[Extracted data entries]
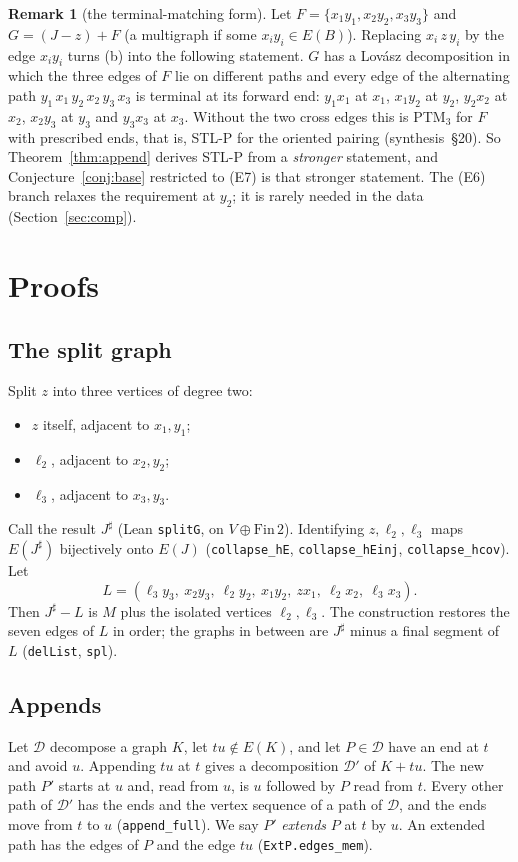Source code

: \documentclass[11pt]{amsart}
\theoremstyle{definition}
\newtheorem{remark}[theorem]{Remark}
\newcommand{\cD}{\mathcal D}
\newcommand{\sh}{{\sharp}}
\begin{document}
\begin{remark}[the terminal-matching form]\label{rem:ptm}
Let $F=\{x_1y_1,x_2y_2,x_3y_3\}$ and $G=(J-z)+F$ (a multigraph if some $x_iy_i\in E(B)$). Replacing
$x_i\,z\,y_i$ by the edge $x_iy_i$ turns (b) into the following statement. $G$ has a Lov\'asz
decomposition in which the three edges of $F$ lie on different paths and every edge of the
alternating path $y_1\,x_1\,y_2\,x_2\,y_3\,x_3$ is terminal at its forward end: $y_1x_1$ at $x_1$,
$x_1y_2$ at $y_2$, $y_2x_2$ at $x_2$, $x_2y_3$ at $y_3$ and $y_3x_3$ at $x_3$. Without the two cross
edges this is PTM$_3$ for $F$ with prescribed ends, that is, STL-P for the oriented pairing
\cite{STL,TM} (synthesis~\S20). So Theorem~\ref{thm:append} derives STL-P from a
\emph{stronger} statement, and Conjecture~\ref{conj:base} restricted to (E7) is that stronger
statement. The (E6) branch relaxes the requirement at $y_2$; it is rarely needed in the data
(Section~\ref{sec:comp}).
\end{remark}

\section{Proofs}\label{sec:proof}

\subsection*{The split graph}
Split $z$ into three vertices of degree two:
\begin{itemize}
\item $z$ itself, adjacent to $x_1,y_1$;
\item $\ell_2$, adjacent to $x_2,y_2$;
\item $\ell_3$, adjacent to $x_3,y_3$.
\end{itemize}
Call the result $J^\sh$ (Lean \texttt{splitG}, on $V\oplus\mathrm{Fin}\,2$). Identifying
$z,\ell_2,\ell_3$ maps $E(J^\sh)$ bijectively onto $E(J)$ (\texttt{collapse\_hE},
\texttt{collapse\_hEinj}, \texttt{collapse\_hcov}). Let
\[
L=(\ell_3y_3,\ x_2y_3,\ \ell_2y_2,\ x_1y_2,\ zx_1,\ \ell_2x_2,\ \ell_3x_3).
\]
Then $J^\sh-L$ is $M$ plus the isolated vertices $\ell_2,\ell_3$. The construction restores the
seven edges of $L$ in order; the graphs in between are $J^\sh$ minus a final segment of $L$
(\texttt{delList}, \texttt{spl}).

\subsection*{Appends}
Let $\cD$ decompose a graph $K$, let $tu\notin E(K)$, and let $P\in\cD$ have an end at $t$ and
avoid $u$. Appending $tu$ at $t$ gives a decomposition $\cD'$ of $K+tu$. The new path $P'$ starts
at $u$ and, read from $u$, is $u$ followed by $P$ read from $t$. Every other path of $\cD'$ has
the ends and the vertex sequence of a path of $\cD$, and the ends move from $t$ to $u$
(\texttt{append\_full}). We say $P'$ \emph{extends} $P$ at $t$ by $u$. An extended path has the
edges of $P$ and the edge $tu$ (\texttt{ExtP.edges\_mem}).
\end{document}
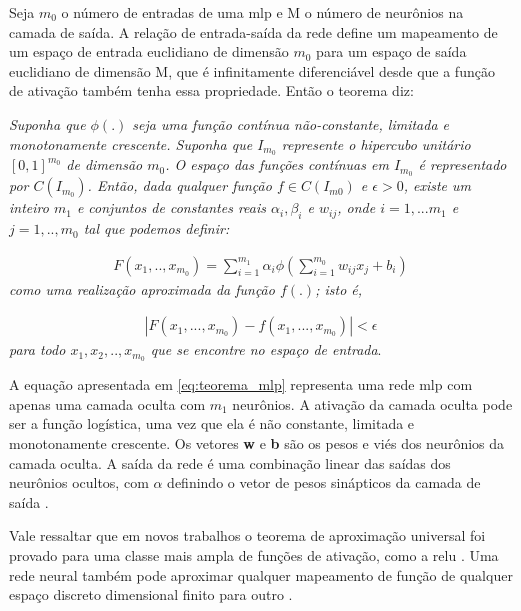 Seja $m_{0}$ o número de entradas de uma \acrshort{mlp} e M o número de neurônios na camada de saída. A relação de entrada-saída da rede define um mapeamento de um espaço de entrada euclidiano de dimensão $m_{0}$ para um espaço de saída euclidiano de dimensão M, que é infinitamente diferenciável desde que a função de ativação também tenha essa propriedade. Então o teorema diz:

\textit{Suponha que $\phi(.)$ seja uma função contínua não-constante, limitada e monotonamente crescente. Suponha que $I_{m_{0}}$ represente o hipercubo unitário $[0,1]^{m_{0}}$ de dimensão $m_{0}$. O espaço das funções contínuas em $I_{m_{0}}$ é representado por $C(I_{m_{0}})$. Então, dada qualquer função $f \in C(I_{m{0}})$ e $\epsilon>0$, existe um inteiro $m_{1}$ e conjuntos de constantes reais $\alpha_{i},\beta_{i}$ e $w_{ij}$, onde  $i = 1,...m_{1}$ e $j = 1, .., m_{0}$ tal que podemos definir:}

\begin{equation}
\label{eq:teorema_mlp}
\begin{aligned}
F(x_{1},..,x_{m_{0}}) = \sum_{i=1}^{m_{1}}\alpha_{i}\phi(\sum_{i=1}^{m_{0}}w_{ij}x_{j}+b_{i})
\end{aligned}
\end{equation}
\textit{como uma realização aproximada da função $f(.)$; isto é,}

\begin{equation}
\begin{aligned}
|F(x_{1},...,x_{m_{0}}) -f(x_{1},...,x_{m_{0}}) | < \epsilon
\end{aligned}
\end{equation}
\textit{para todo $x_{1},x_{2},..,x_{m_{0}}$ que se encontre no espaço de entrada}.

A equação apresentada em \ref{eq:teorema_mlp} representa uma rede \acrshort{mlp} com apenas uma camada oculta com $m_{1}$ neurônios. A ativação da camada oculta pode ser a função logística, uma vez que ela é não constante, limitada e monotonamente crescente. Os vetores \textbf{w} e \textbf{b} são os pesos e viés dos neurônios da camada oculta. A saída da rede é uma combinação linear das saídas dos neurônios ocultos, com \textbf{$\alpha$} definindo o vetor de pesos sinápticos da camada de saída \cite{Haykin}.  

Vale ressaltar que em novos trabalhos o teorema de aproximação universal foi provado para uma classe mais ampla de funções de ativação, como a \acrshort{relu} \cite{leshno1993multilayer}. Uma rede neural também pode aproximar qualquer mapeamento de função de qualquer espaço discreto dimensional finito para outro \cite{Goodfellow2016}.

# [Problem to work on]
Give the records above again verbatim, pictures omitted.

# [Finished exercise]
Source code

: \documentclass[11pt]{amsart}
\theoremstyle{definition}
\newtheorem{remark}[theorem]{Remark}
\newcommand{\cD}{\mathcal D}
\newcommand{\sh}{{\sharp}}
\begin{document}
\begin{remark}[the terminal-matching form]\label{rem:ptm}
Let $F=\{x_1y_1,x_2y_2,x_3y_3\}$ and $G=(J-z)+F$ (a multigraph if some $x_iy_i\in E(B)$). Replacing
$x_i\,z\,y_i$ by the edge $x_iy_i$ turns (b) into the following statement. $G$ has a Lov\'asz
decomposition in which the three edges of $F$ lie on different paths and every edge of the
alternating path $y_1\,x_1\,y_2\,x_2\,y_3\,x_3$ is terminal at its forward end: $y_1x_1$ at $x_1$,
$x_1y_2$ at $y_2$, $y_2x_2$ at $x_2$, $x_2y_3$ at $y_3$ and $y_3x_3$ at $x_3$. Without the two cross
edges this is PTM$_3$ for $F$ with prescribed ends, that is, STL-P for the oriented pairing
\cite{STL,TM} (synthesis~\S20). So Theorem~\ref{thm:append} derives STL-P from a
\emph{stronger} statement, and Conjecture~\ref{conj:base} restricted to (E7) is that stronger
statement. The (E6) branch relaxes the requirement at $y_2$; it is rarely needed in the data
(Section~\ref{sec:comp}).
\end{remark}

\section{Proofs}\label{sec:proof}

\subsection*{The split graph}
Split $z$ into three vertices of degree two:
\begin{itemize}
\item $z$ itself, adjacent to $x_1,y_1$;
\item $\ell_2$, adjacent to $x_2,y_2$;
\item $\ell_3$, adjacent to $x_3,y_3$.
\end{itemize}
Call the result $J^\sh$ (Lean \texttt{splitG}, on $V\oplus\mathrm{Fin}\,2$). Identifying
$z,\ell_2,\ell_3$ maps $E(J^\sh)$ bijectively onto $E(J)$ (\texttt{collapse\_hE},
\texttt{collapse\_hEinj}, \texttt{collapse\_hcov}). Let
\[
L=(\ell_3y_3,\ x_2y_3,\ \ell_2y_2,\ x_1y_2,\ zx_1,\ \ell_2x_2,\ \ell_3x_3).
\]
Then $J^\sh-L$ is $M$ plus the isolated vertices $\ell_2,\ell_3$. The construction restores the
seven edges of $L$ in order; the graphs in between are $J^\sh$ minus a final segment of $L$
(\texttt{delList}, \texttt{spl}).

\subsection*{Appends}
Let $\cD$ decompose a graph $K$, let $tu\notin E(K)$, and let $P\in\cD$ have an end at $t$ and
avoid $u$. Appending $tu$ at $t$ gives a decomposition $\cD'$ of $K+tu$. The new path $P'$ starts
at $u$ and, read from $u$, is $u$ followed by $P$ read from $t$. Every other path of $\cD'$ has
the ends and the vertex sequence of a path of $\cD$, and the ends move from $t$ to $u$
(\texttt{append\_full}). We say $P'$ \emph{extends} $P$ at $t$ by $u$. An extended path has the
edges of $P$ and the edge $tu$ (\texttt{ExtP.edges\_mem}).
\end{document}
 Seja $m_{0}$ o número de entradas de uma \acrshort{mlp} e M o número de neurônios na camada de saída. A relação de entrada-saída da rede define um mapeamento de um espaço de entrada euclidiano de dimensão $m_{0}$ para um espaço de saída euclidiano de dimensão M, que é infinitamente diferenciável desde que a função de ativação também tenha essa propriedade. Então o teorema diz:

\textit{Suponha que $\phi(.)$ seja uma função contínua não-constante, limitada e monotonamente crescente. Suponha que $I_{m_{0}}$ represente o hipercubo unitário $[0,1]^{m_{0}}$ de dimensão $m_{0}$. O espaço das funções contínuas em $I_{m_{0}}$ é representado por $C(I_{m_{0}})$. Então, dada qualquer função $f \in C(I_{m{0}})$ e $\epsilon>0$, existe um inteiro $m_{1}$ e conjuntos de constantes reais $\alpha_{i},\beta_{i}$ e $w_{ij}$, onde  $i = 1,...m_{1}$ e $j = 1, .., m_{0}$ tal que podemos definir:}

\begin{equation}
\label{eq:teorema_mlp}
\begin{aligned}
F(x_{1},..,x_{m_{0}}) = \sum_{i=1}^{m_{1}}\alpha_{i}\phi(\sum_{i=1}^{m_{0}}w_{ij}x_{j}+b_{i})
\end{aligned}
\end{equation}
\textit{como uma realização aproximada da função $f(.)$; isto é,}

\begin{equation}
\begin{aligned}
|F(x_{1},...,x_{m_{0}}) -f(x_{1},...,x_{m_{0}}) | < \epsilon
\end{aligned}
\end{equation}
\textit{para todo $x_{1},x_{2},..,x_{m_{0}}$ que se encontre no espaço de entrada}.

A equação apresentada em \ref{eq:teorema_mlp} representa uma rede \acrshort{mlp} com apenas uma camada oculta com $m_{1}$ neurônios. A ativação da camada oculta pode ser a função logística, uma vez que ela é não constante, limitada e monotonamente crescente. Os vetores \textbf{w} e \textbf{b} são os pesos e viés dos neurônios da camada oculta. A saída da rede é uma combinação linear das saídas dos neurônios ocultos, com \textbf{$\alpha$} definindo o vetor de pesos sinápticos da camada de saída \cite{Haykin}.  

Vale ressaltar que em novos trabalhos o teorema de aproximação universal foi provado para uma classe mais ampla de funções de ativação, como a \acrshort{relu} \cite{leshno1993multilayer}. Uma rede neural também pode aproximar qualquer mapeamento de função de qualquer espaço discreto dimensional finito para outro \cite{Goodfellow2016}.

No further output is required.